THE UNITED STATES OF AMERICA, DEPARTMENT
OF THE TREASURY, INTERNAL REVENUE SERVICE

                ________________

     Appeal from the United States District Court
       for the Eastern District of Pennsylvania
        (D.C. Civil Action No. 2-15-cv-05853)
    District Judge: Honorable Michael M. Baylson
                  ________________

              Argued on March 2, 2022

 Before: McKEE, AMBRO, and SMITH, Circuit Judges

           (Opinion filed: July 22, 2022)
Ian M. Comisky [Argued]
Siana Danch
Patrick J. Egan
Beth L. Weisser
Fox Rothschild
2000 Market Street
20th Floor
Philadelphia, PA 19103

                    Counsel for Appellant

Paul A. Alluis [Argued]
Michael J. Haungs
United States Department of Justice
Tax Division
950 Pennsylvania Avenue, N.W.
P.O. Box 502
Washington, DC 20044

Francesca Ugolini
United States Department of Justice
Tax Division
Room 4633
950 Pennsylvania Avenue, N.W.
P.O. Box 502
Washington, DC 20044

                    Counsel for Appellee
                      ____________
                OPINION OF THE COURT
                     ____________

                             2
AMBRO, Circuit Judge

       The Bank Secrecy Act, 31 U.S.C. § 5311 et seq., and its
implementing regulations require certain individuals with
foreign financial interests to file annual disclosures with the
U.S. Treasury Department. Those failing to file or filing
inaccurate reports are subject to hefty penalties. Take
Appellant Arthur Bedrosian’s experience. In 2008, he filed an
inaccurate Report of Foreign Bank and Financial Accounts
(FBAR) with the Government, omitting from the report the
larger of his two Swiss bank accounts. If this omission was
accidental, the IRS could fine Bedrosian up to $10,000. But if
he willfully filed an inaccurate FBAR, the penalty skyrockets:
the greater of $100,000 or half the balance of the undisclosed
account at the time of the Bank Secrecy Act violation.
Believing Bedrosian’s omission was willful, the IRS took the
latter option and imposed a $975,789.17 penalty—by its
calculation, half the balance of Bedrosian’s undisclosed
account.

       Following Bedrosian’s refusal to pay the full assessed
penalty, the IRS filed a claim in federal court to collect. A
bench trial, appeal, and remand ended with the District Court
finding Bedrosian’s omission willful and ordering him to pay
the IRS penalty in full. Now on appeal again, Bedrosian claims
the Court erred by finding his conduct willful and in
calculating the penalty amount. We affirm the Court’s
willfulness finding. And while we agree the Government
failed to provide sufficient evidence at trial showing its
$975,789.17 penalty was no greater than half his account
balance, Bedrosian admitted this fact during opening
statements and thus relieved the Government of its burden of
proof.

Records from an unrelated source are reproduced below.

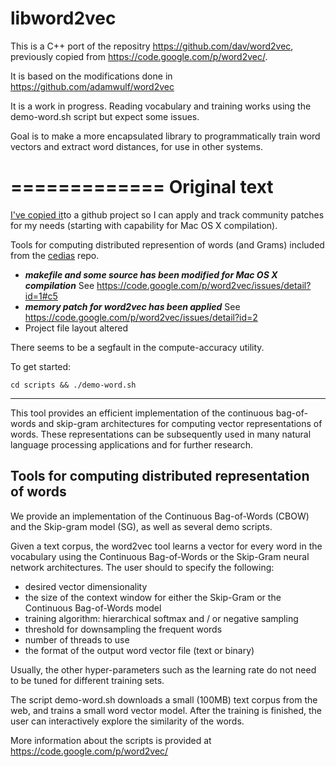 libword2vec
========

This is a C++ port of the repositry https://github.com/dav/word2vec, previously copied from https://code.google.com/p/word2vec/.

It is based on the modifications done in https://github.com/adamwulf/word2vec

It is a work in progress. Reading vocabulary and training works using the demo-word.sh script but expect some issues.

Goal is to make a more encapsulated library to programmatically train word vectors and extract word distances, for use in other systems.

=============
Original text
============
[I've copied it](https://github.com/dav/word2vec)to a github project so I can apply and track community patches for my needs (starting with capability for Mac OS X compilation).

Tools for computing distributed represention of words (and Grams) included from the [cedias](https://github.com/cedias/word2vec) repo.

- ***makefile and some source has been modified for Mac OS X compilation*** See https://code.google.com/p/word2vec/issues/detail?id=1#c5
- ***memory patch for word2vec has been applied*** See https://code.google.com/p/word2vec/issues/detail?id=2
- Project file layout altered

There seems to be a segfault in the compute-accuracy utility.

To get started: 
    
    cd scripts && ./demo-word.sh

------------------------------------------------------

This tool provides an efficient implementation of the continuous bag-of-words and skip-gram architectures for computing vector representations of words. These representations can be subsequently used in many natural language processing applications and for further research. 

Tools for computing distributed representation of words
------------------------------------------------------

We provide an implementation of the Continuous Bag-of-Words (CBOW) and the Skip-gram model (SG), as well as several demo scripts.

Given a text corpus, the word2vec tool learns a vector for every word in the vocabulary using the Continuous
Bag-of-Words or the Skip-Gram neural network architectures. The user should to specify the following:
 - desired vector dimensionality
 - the size of the context window for either the Skip-Gram or the Continuous Bag-of-Words model
 - training algorithm: hierarchical softmax and / or negative sampling
 - threshold for downsampling the frequent words 
 - number of threads to use
 - the format of the output word vector file (text or binary)

Usually, the other hyper-parameters such as the learning rate do not need to be tuned for different training sets. 

The script demo-word.sh downloads a small (100MB) text corpus from the web, and trains a small word vector model. After the training
is finished, the user can interactively explore the similarity of the words.

More information about the scripts is provided at https://code.google.com/p/word2vec/

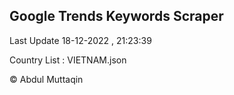 

## Google Trends Keywords Scraper 
 
Last Update 18-12-2022 , 21:23:39

Country List :
VIETNAM.json



© Abdul Muttaqin 
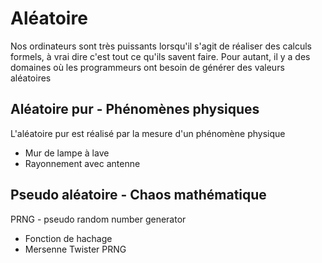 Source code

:# Aléatoire

Nos ordinateurs sont très puissants lorsqu'il s'agit de réaliser des calculs formels, à vrai dire c'est tout ce qu'ils savent faire. Pour autant, il y a des domaines où les programmeurs ont besoin de générer des valeurs aléatoires

## Aléatoire pur - Phénomènes physiques

L'aléatoire pur est réalisé par la mesure d'un phénomène physique

* Mur de lampe à lave
* Rayonnement avec antenne

## Pseudo aléatoire - Chaos mathématique

PRNG - pseudo random number generator

* Fonction de hachage
* Mersenne Twister PRNG
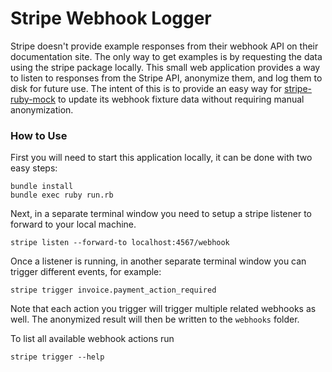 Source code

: # Stripe Webhook Logger

Stripe doesn't provide example responses from their webhook API on their documentation site. The only way to get examples is by requesting the data using the stripe package locally. This small web application provides a way to listen to responses from the Stripe API, anonymize them, and log them to disk for future use. The intent of this is to provide an easy way for [stripe-ruby-mock](https://github.com/stripe-ruby-mock/stripe-ruby-mock) to update its webhook fixture data without requiring manual anonymization.

### How to Use

First you will need to start this application locally, it can be done with two easy steps:

    bundle install
    bundle exec ruby run.rb

Next, in a separate terminal window you need to setup a stripe listener to forward to your local machine.

    stripe listen --forward-to localhost:4567/webhook

Once a listener is running, in another separate terminal window you can trigger different events, for example:

    stripe trigger invoice.payment_action_required

Note that each action you trigger will trigger multiple related webhooks as well. The anonymized result will then be written to the `webhooks` folder.

To list all available webhook actions run

    stripe trigger --help
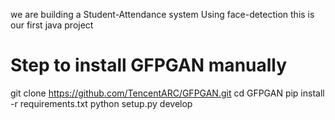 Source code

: we are building a Student-Attendance system Using face-detection 
this is our first java project 


# Step to install GFPGAN manually
git clone https://github.com/TencentARC/GFPGAN.git
cd GFPGAN
pip install -r requirements.txt
python setup.py develop
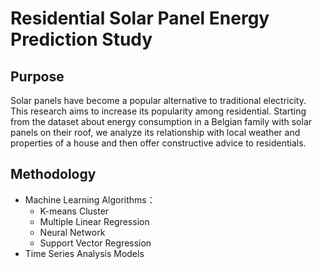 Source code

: # Residential Solar Panel Energy Prediction Study 

## Purpose

Solar panels have become a popular alternative to traditional electricity. This research aims to increase its popularity among residential.
Starting from the dataset about energy consumption in a Belgian family with solar panels on their roof, we analyze its relationship with local weather and properties of a house and then offer constructive advice to residentials.

## Methodology
- Machine Learning Algorithms：
  - K-means Cluster
  - Multiple Linear Regression
  - Neural Network
  - Support Vector Regression
- Time Series Analysis Models
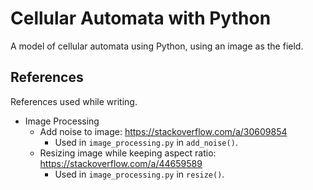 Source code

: # Cellular Automata with Python

A model of cellular automata using Python, using an image as the field.

## References

References used while writing.

- Image Processing
  - Add noise to image: <https://stackoverflow.com/a/30609854>
    - Used in `image_processing.py` in `add_noise()`.
  - Resizing image while keeping aspect ratio: <https://stackoverflow.com/a/44659589>
    - Used in `image_processing.py` in `resize()`.
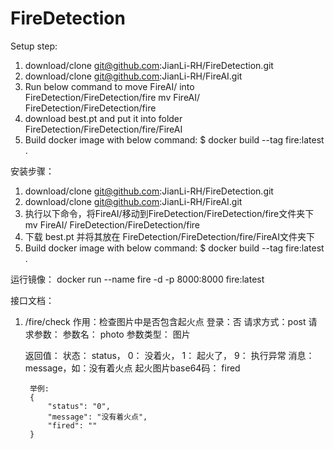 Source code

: # FireDetection

Setup step:
1. download/clone git@github.com:JianLi-RH/FireDetection.git
2. download/clone git@github.com:JianLi-RH/FireAI.git
3. Run below command to move FireAI/ into FireDetection/FireDetection/fire
    mv FireAI/ FireDetection/FireDetection/fire
4. download best.pt and put it into folder FireDetection/FireDetection/fire/FireAI
5. Build docker image with below command:
    $ docker build --tag fire:latest .


安装步骤：
1. download/clone git@github.com:JianLi-RH/FireDetection.git
2. download/clone git@github.com:JianLi-RH/FireAI.git
3. 执行以下命令，将FireAI/移动到FireDetection/FireDetection/fire文件夹下
    mv FireAI/ FireDetection/FireDetection/fire
4. 下载 best.pt 并将其放在 FireDetection/FireDetection/fire/FireAI文件夹下
5. Build docker image with below command:
    $ docker build --tag fire:latest .

运行镜像：
docker run --name fire -d -p 8000:8000 fire:latest

接口文档：

1. /fire/check
    作用：检查图片中是否包含起火点
    登录：否
    请求方式：post
    请求参数：
        参数名： photo
        参数类型： 图片
    
    返回值：
        状态： status， 0： 没着火， 1： 起火了， 9： 执行异常
        消息： message，如：没有着火点
        起火图片base64码： fired

        举例:
        {
            "status": "0",
            "message": "没有着火点",
            "fired": ""
        } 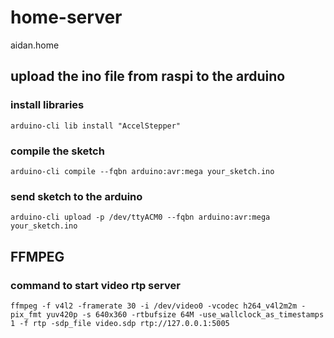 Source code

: # home-server

aidan.home

## upload the ino file from raspi to the arduino

### install libraries

`arduino-cli lib install "AccelStepper"`

### compile the sketch

`arduino-cli compile --fqbn arduino:avr:mega your_sketch.ino`

### send sketch to the arduino

`arduino-cli upload -p /dev/ttyACM0 --fqbn arduino:avr:mega your_sketch.ino`

## FFMPEG

### command to start video rtp server

`ffmpeg -f v4l2 -framerate 30 -i /dev/video0 -vcodec h264_v4l2m2m -pix_fmt yuv420p -s 640x360 -rtbufsize 64M -use_wallclock_as_timestamps 1 -f rtp -sdp_file video.sdp rtp://127.0.0.1:5005`
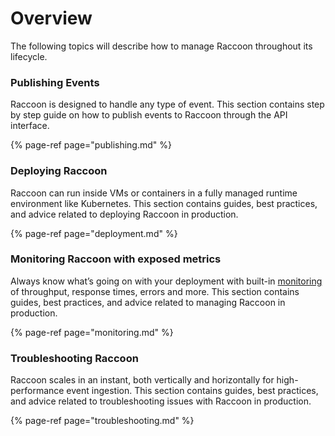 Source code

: # Overview

The following topics will describe how to manage Raccoon throughout its lifecycle.

### Publishing Events <a id="creating-firehose"></a>

Raccoon is designed to handle any type of event. This section contains step by step guide on how to publish events to Raccoon through the API interface.

{% page-ref page="publishing.md" %}

### Deploying Raccoon <a id="deploying-firehose"></a>

Raccoon can run inside VMs or containers in a fully managed runtime environment like Kubernetes. This section contains guides, best practices, and advice related to deploying Raccoon in production.

{% page-ref page="deployment.md" %}

### Monitoring Raccoon with exposed metrics  <a id="monitoring-firehose-with-exposed-metrics"></a>

Always know what’s going on with your deployment with built-in [monitoring](https://github.com/goto/firehose/blob/main/docs/assets/firehose-grafana-dashboard.json) of throughput, response times, errors and more. This section contains guides, best practices, and advice related to managing Raccoon in production.

{% page-ref page="monitoring.md" %}

### Troubleshooting Raccoon <a id="troubleshooting-firehose"></a>

Raccoon scales in an instant, both vertically and horizontally for high-performance event ingestion. This section contains guides, best practices, and advice related to troubleshooting issues with Raccoon in production.

{% page-ref page="troubleshooting.md" %}



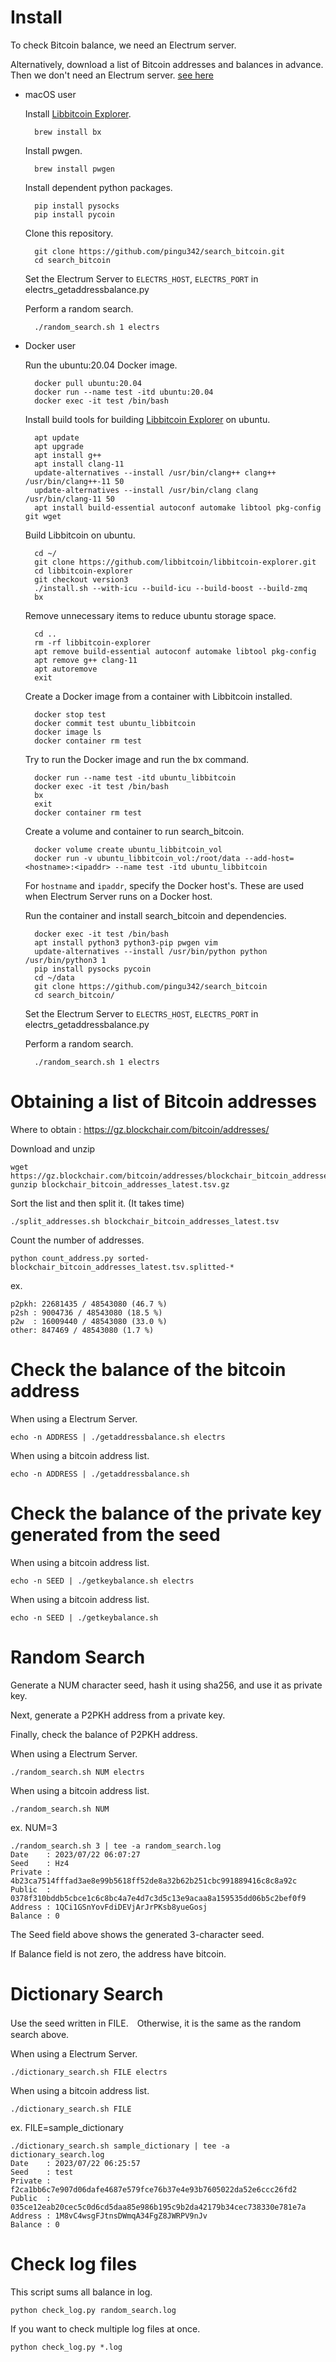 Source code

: # Install

To check Bitcoin balance, we need an Electrum server.

Alternatively, download a list of Bitcoin addresses and balances in advance. Then we don't need an Electrum server. [see here](https://github.com/pingu342/search_bitcoin#obtaining-a-list-of-bitcoin-addresses)

- macOS user
  
    Install [Libbitcoin Explorer](https://github.com/libbitcoin/libbitcoin-explorer/tree/version3).

        brew install bx
  
    Install pwgen.
    
        brew install pwgen
    
    Install dependent python packages.
    
        pip install pysocks
        pip install pycoin
    
    Clone this repository.
    
        git clone https://github.com/pingu342/search_bitcoin.git
        cd search_bitcoin
        
    Set the Electrum Server to `ELECTRS_HOST`, `ELECTRS_PORT` in electrs_getaddressbalance.py
    
    Perform a random search.

        ./random_search.sh 1 electrs

- Docker user

    Run the ubuntu:20.04 Docker image.
  
        docker pull ubuntu:20.04
        docker run --name test -itd ubuntu:20.04
        docker exec -it test /bin/bash

    Install build tools for building [Libbitcoin Explorer](https://github.com/libbitcoin/libbitcoin-explorer/tree/version3) on ubuntu.

        apt update
        apt upgrade
        apt install g++
        apt install clang-11
        update-alternatives --install /usr/bin/clang++ clang++ /usr/bin/clang++-11 50
        update-alternatives --install /usr/bin/clang clang /usr/bin/clang-11 50
        apt install build-essential autoconf automake libtool pkg-config git wget

    Build Libbitcoin on ubuntu.
  
        cd ~/
        git clone https://github.com/libbitcoin/libbitcoin-explorer.git
        cd libbitcoin-explorer
        git checkout version3
        ./install.sh --with-icu --build-icu --build-boost --build-zmq
        bx

    Remove unnecessary items to reduce ubuntu storage space.
  
        cd ..
        rm -rf libbitcoin-explorer
        apt remove build-essential autoconf automake libtool pkg-config
        apt remove g++ clang-11
        apt autoremove
        exit

    Create a Docker image from a container with Libbitcoin installed.
  
        docker stop test
        docker commit test ubuntu_libbitcoin
        docker image ls
        docker container rm test

    Try to run the Docker image and run the bx command.

        docker run --name test -itd ubuntu_libbitcoin
        docker exec -it test /bin/bash
        bx
        exit
        docker container rm test

    Create a volume and container to run search_bitcoin.

        docker volume create ubuntu_libbitcoin_vol
        docker run -v ubuntu_libbitcoin_vol:/root/data --add-host=<hostname>:<ipaddr> --name test -itd ubuntu_libbitcoin

    For `hostname` and `ipaddr`, specify the Docker host's.  These are used when Electrum Server runs on a Docker host.
  
    Run the container and install search_bitcoin and dependencies.

        docker exec -it test /bin/bash
        apt install python3 python3-pip pwgen vim
        update-alternatives --install /usr/bin/python python /usr/bin/python3 1
        pip install pysocks pycoin
        cd ~/data
        git clone https://github.com/pingu342/search_bitcoin
        cd search_bitcoin/

    Set the Electrum Server to `ELECTRS_HOST`, `ELECTRS_PORT` in electrs_getaddressbalance.py

    Perform a random search.

        ./random_search.sh 1 electrs


# Obtaining a list of Bitcoin addresses

Where to obtain : https://gz.blockchair.com/bitcoin/addresses/

Download and unzip

    wget https://gz.blockchair.com/bitcoin/addresses/blockchair_bitcoin_addresses_latest.tsv.gz
    gunzip blockchair_bitcoin_addresses_latest.tsv.gz

Sort the list and then split it. (It takes time)

    ./split_addresses.sh blockchair_bitcoin_addresses_latest.tsv

Count the number of addresses.

    python count_address.py sorted-blockchair_bitcoin_addresses_latest.tsv.splitted-*

ex.

    p2pkh: 22681435 / 48543080 (46.7 %)
    p2sh : 9004736 / 48543080 (18.5 %)
    p2w  : 16009440 / 48543080 (33.0 %)
    other: 847469 / 48543080 (1.7 %)

# Check the balance of the bitcoin address

When using a Electrum Server.

    echo -n ADDRESS | ./getaddressbalance.sh electrs

When using a bitcoin address list.

    echo -n ADDRESS | ./getaddressbalance.sh

# Check the balance of the private key generated from the seed

When using a bitcoin address list.

    echo -n SEED | ./getkeybalance.sh electrs

When using a bitcoin address list.

    echo -n SEED | ./getkeybalance.sh

    
# Random Search

Generate a NUM character seed, hash it using sha256, and use it as private key.

Next, generate a P2PKH address from a private key.

Finally, check the balance of P2PKH address.

When using a Electrum Server.

    ./random_search.sh NUM electrs

When using a bitcoin address list.

    ./random_search.sh NUM

ex. NUM=3

    ./random_search.sh 3 | tee -a random_search.log
    Date    : 2023/07/22 06:07:27
    Seed    : Hz4
    Private : 4b23ca7514fffad3ae8e99b5618ff52de8a32b62b251cbc991889416c8c8a92c
    Public  : 0378f310bddb5cbce1c6c8bc4a7e4d7c3d5c13e9acaa8a159535dd06b5c2bef0f9
    Address : 1QCi1GSnYovFdiDEVjArJrPKsb8yueGosj
    Balance : 0

The Seed field above shows the generated 3-character seed.

If Balance field is not zero, the address have bitcoin.

# Dictionary Search

Use the seed written in FILE.　Otherwise, it is the same as the random search above.

When using a Electrum Server.

    ./dictionary_search.sh FILE electrs

When using a bitcoin address list.

    ./dictionary_search.sh FILE

ex. FILE=sample_dictionary

    ./dictionary_search.sh sample_dictionary | tee -a dictionary_search.log
    Date    : 2023/07/22 06:25:57
    Seed    : test
    Private : f2ca1bb6c7e907d06dafe4687e579fce76b37e4e93b7605022da52e6ccc26fd2
    Public  : 035ce12eab20cec5c0d6cd5daa85e986b195c9b2da42179b34cec738330e781e7a
    Address : 1M8vC4wsgFJtnsDWmqA34FgZ8JWRPV9nJv
    Balance : 0

# Check log files

This script sums all balance in log.

    python check_log.py random_search.log

If you want to check multiple log files at once.

    python check_log.py *.log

We therefore affirm the District Court’s judgment.

                              3
                       I. Background

       Arthur Bedrosian held two bank accounts with the
Union Bank of Switzerland (UBS). The first he opened while
a young pharmaceutical sales executive so he could have easy
access to cash when traveling overseas. The second he
acquired decades later after accepting a loan and investment
proposal from the bank. He disclosed neither to the Federal
Government until 2008, despite his accountant telling him
years earlier that he was breaking the law by failing to note a
foreign account on his personal tax returns.

       When Bedrosian finally disclosed his foreign holdings
in the required FBAR, he left out a key piece of information.
The filed form listed just one Swiss bank account with a
balance of less than $1 million, even though he later admitted
knowing his holdings at UBS were “over a million dollars.”
Appx. at 12, 137. The form also failed to reflect Bedrosian’s
ownership of a second Swiss bank account.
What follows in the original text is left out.